Щелк! – будто кто-то дотянулся до выключателя, и сразу стало темно.
Щелк! – и в радужной темноте надо нащупать следующую поперечину, и помочь ногами, и подтянуть истерзанное тело.
Когда стало совсем худо, Равиль увидел рядом лицо учителя. Андрей Мусаевич склонился над ним, прозрачной рукой взъерошил волосы, потрогал залитый кровью лоб.
Шарипов, с таким настроем ты мне даже двойное сальто не сделаешь. Я стараюсь, Андрей Мусаевич! Щелк! К пояснице словно приложили раскаленный прут. Давай, Шарипов, не халтурь, при твоих-то данных тебе в цирке жить надо. Герб с колосками и надпись «СССР» на груди тренерской олимпийки дрожат в воздухе… Или это я теряю сознание? Щелк! И глумливый голос откуда-то издалека:
– Борец за счастье! Ковбой из Тютюево! Отбегался, нечисть красноперая!
Не доползу, понял Равиль, тычась лицом в густой холодный туман. Мост раскачивался, как гамак, хотелось спрятать лицо, зажмуриться и слушать, как внизу бежит вода. Щелк! Будто отрубили руку по локоть.
Резеда легла рядом с ним, защекотала распущенными волосами, потерлась носом об ухо. Миленький, тут совсем рядом, потерпи, пожалуйста. Резедуш, совсем тело не слушается! А ты через не могу – очень надо! Миленький, постарайся!.. Люблю, когда ты так меня называешь…
Он все-таки преодолел мост и выполз на другой берег Летянки. Мучители шли за ним не спеша. Равиль слышал, как они переступают по деревянным плашкам, негромко что-то обсуждают, как захрустел целлофан и чиркнула спичка, как кто-то зашелся хрипящим кашлем. Идите, идите за мной, молил Шериф. Добро пожаловать в четвертый круг! Я увел вас как мог далеко, и пусть вам не будет обратной дороги…
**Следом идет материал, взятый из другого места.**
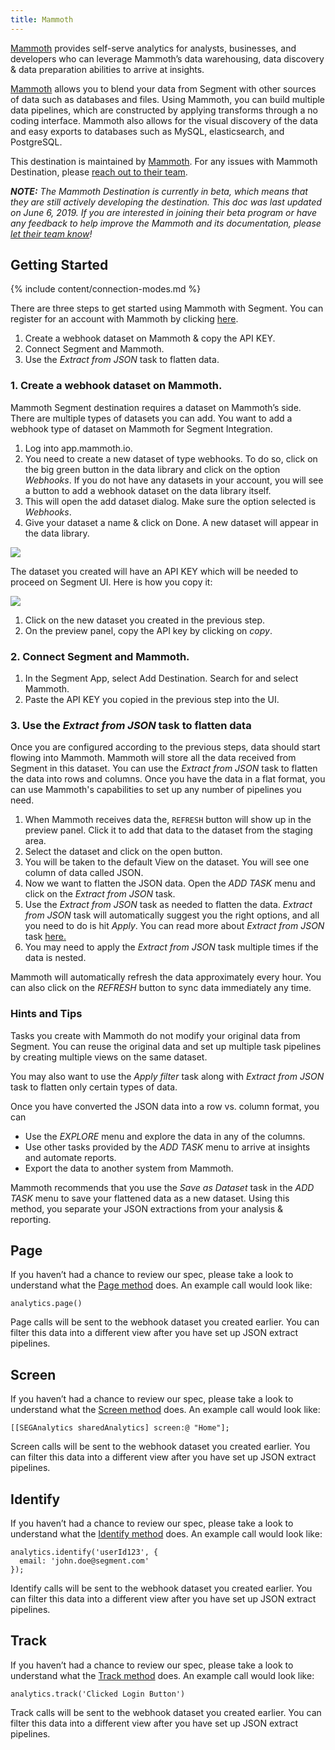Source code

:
 ```yaml
---
title: Mammoth
---
```

[Mammoth](https://mammoth.io/integrations/segment-com/?utm_source=segmentio&utm_medium=docs&utm_campaign=partners) provides self-serve analytics for analysts, businesses, and developers who can leverage Mammoth’s data warehousing, data discovery & data preparation abilities to arrive at insights.

[Mammoth](https://mammoth.io) allows you to blend your data from Segment with other sources of data such as databases and files. Using Mammoth, you can build multiple data pipelines, which are constructed by applying transforms through a no coding interface. Mammoth also allows for the visual discovery of the data and easy exports to databases such as MySQL, elasticsearch, and PostgreSQL.


This destination is maintained by [Mammoth](https://mammoth.io). For any issues with Mammoth Destination, please [reach out to their team](mailto:support@mammoth.io).

_**NOTE:** The Mammoth Destination is currently in beta, which means that they are still actively developing the destination. This doc was last updated on June 6, 2019. If you are interested in joining their beta program or have any feedback to help improve the Mammoth and its documentation, please [let  their team know](mailto:support@mammoth.io)!_


## Getting Started

{% include content/connection-modes.md %}


There are three steps to get started using Mammoth with Segment. You can register for an account with Mammoth by clicking [here](https://mammoth.io/register/choose/starter).

1. Create a webhook dataset on Mammoth & copy the API KEY.
2. Connect Segment and Mammoth.
3. Use the *Extract from JSON* task to flatten data.


### 1. Create a webhook dataset on Mammoth.

Mammoth Segment destination requires a dataset on Mammoth’s side. There are multiple types of datasets you can add. You want to add a webhook type of dataset on Mammoth for Segment Integration.



1. Log into app.mammoth.io.
2. You need to create a new dataset of type webhooks. To do so, click on the big green button in the data library and click on the option *Webhooks*. If you do not have any datasets in your account, you will see a button to add a webhook dataset on the data library itself.
3. This will open the add dataset dialog. Make sure the option selected is *Webhooks*.
4. Give your dataset a name & click on Done. A new dataset will appear in the data library.

![](https://i.imgur.com/A8mLIPZ.png)

The dataset you created will have an API KEY which will be needed to proceed on Segment UI. Here is how you copy it:


![](https://i.imgur.com/JsTuMCy.png)



1. Click on the new dataset you created in the previous step.
2. On the preview panel, copy the API key by clicking on *copy*.


### 2. Connect Segment and Mammoth.


1. In the Segment App, select Add Destination. Search for and select Mammoth.
2. Paste the API KEY you copied in the previous step into the UI.

### 3. Use the *Extract from JSON* task to flatten data

Once you are configured according to the previous steps, data should start flowing into Mammoth. Mammoth will store all the data received from Segment in this dataset. You can use the *Extract from JSON* task to flatten the data into rows and columns. Once you have the data in a flat format, you can use Mammoth's capabilities to set up any number of pipelines you need.

1. When Mammoth receives data the, `REFRESH` button will show up in the preview panel. Click it to add that data to the dataset from the staging area.
2. Select the dataset and click on the open button.
3. You will be taken to the default View on the dataset. You will see one column of data called JSON.
4. Now we want to flatten the JSON data. Open the *ADD TASK* menu and click on the *Extract from JSON* task.
5. Use the *Extract from JSON* task as needed to flatten the data. *Extract from JSON* task will automatically suggest you the right options, and all you need to do is hit *Apply*. You can read more about *Extract from JSON* task [here.](https://mammoth.io/docs/content/feature_guide/tasks/json.extract.html)
6. You may need to apply the *Extract from JSON* task multiple times if the data is nested.

Mammoth will automatically refresh the data approximately every hour. You can also click on the *REFRESH* button to sync data immediately any time.


### Hints and Tips

Tasks you create with Mammoth do not modify your original data from Segment. You can reuse the original data and set up multiple task pipelines by creating multiple views on the same dataset.

You may also want to use the *Apply filter* task along with *Extract from JSON* task to flatten only certain types of data.

Once you have converted the JSON data into a row vs. column format, you can

- Use the *EXPLORE* menu and explore the data in any of the columns.
- Use other tasks provided by the *ADD TASK* menu to arrive at insights and automate reports.
- Export the data to another system from Mammoth.

Mammoth recommends that you use the *Save as Dataset* task in the *ADD TASK* menu to save your flattened data as a new dataset. Using this method,  you separate your JSON extractions from your analysis & reporting.




## Page

If you haven’t had a chance to review our spec, please take a look to understand what the [Page method](https://segment.com/docs/spec/page/) does. An example call would look like:

```
analytics.page()
```

Page calls will be sent to the webhook dataset you created earlier. You can filter this data into a different view after you have set up JSON extract pipelines.


## Screen

If you haven’t had a chance to review our spec, please take a look to understand what the [Screen method](https://segment.com/docs/spec/screen/) does. An example call would look like:

```
[[SEGAnalytics sharedAnalytics] screen:@ "Home"];
```

Screen calls will be sent to the webhook dataset you created earlier. You can filter this data into a different view after you have set up JSON extract pipelines.


## Identify

If you haven’t had a chance to review our spec, please take a look to understand what the [Identify method](https://segment.com/docs/spec/identify/) does. An example call would look like:

```
analytics.identify('userId123', {
  email: 'john.doe@segment.com'
});
```

Identify calls will be sent to the webhook dataset you created earlier. You can filter this data into a different view after you have set up JSON extract pipelines.


## Track

If you haven’t had a chance to review our spec, please take a look to understand what the [Track method](https://segment.com/docs/spec/track/) does. An example call would look like:

```
analytics.track('Clicked Login Button')
```

Track calls will be sent to the webhook dataset you created earlier. You can filter this data into a different view after you have set up JSON extract pipelines.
Сначала ему показалось, что он попал на угольный склад. Вместо рыжего речного песка под руками оказалось что-то черное и шуршащее. Это тоже был песок, но каждая песчинка размером походила на кусок рафинада. Черные кубики кололи пальцы острыми сколами.
Я дошел, подумал Равиль, я все-таки дошел сюда – и привел за собой этих нелюдей. Щелк! Кнут разорвал ему ухо и шею, но это было почти не больно.
Шериф перевернулся на спину – тысячи лезвий впились в разодранную до ребер плоть – и криво, страшно улыбнулся.
– Подождите, братцы, – сказала одна из нависших над ним теней. – Дайте-ка я с ним потолкую прежде.
Из тумана проступило изъязвленное лицо. Равиль еле слышно вымолвил:
– Привет!
Атаман опустился рядом с ним, опершись коленом Шерифу в грудь.
– Смелый маленький мент, – тихо сказал он. – И так отчаянно служишь дьяволу! Что ты хотел доказать? Кому? Гордыня обуяла? Один против всех, как в кино? Какой боец зазря пропадает…
– Ты меня еще… к себе в банду… позови, – осклабился Равиль.
Резеда сидела рядом с ним и гладила его лицо. Сквозь ее прозрачные пальцы было видно, как нахмурился Атаман.
– И позвал бы, – сказал он. – Тяжело нам, слишком неподъемна ноша. Пока Подколпачье не опустеет, нет нам покоя. Люди должны уйти отсюда, а нелюди остаться навсегда. Хоть пеплом, хоть прахом.
– Кто дал тебе право – судить? Нелюдь – ты.
– Я? Да, нелюдь. – Атаман неторопливо снял очки, навис над Равилем изуродованным лицом, дыхнул кислой медью. – А право у меня есть, поверь. Даже не право – миссия! Мы очистим это проклятое место – и когда последний человек уйдет отсюда прочь, оно схлопнется, как бумажный пакет. И освободит мою душу из этой гниющей скорлупы!
Он с силой провел пальцами по щеке, оставляя на коже кровоточащие борозды.
– Нас было тринадцать в пожарной бригаде, и мы первыми подошли к реактору. Ни инструктажа, ни спецодежды, бросили как котят – локализовать, задержать, ждать подмоги. Теперь и вспоминать не о чем, дело забытое… а только из тринадцати я один не скопытился в первый же год. Двадцать лет провалялся в госпитале. Плавал в боли, молил о смерти. А она не шла!
Атаман рванул рукой ворот, словно ему стало трудно дышать.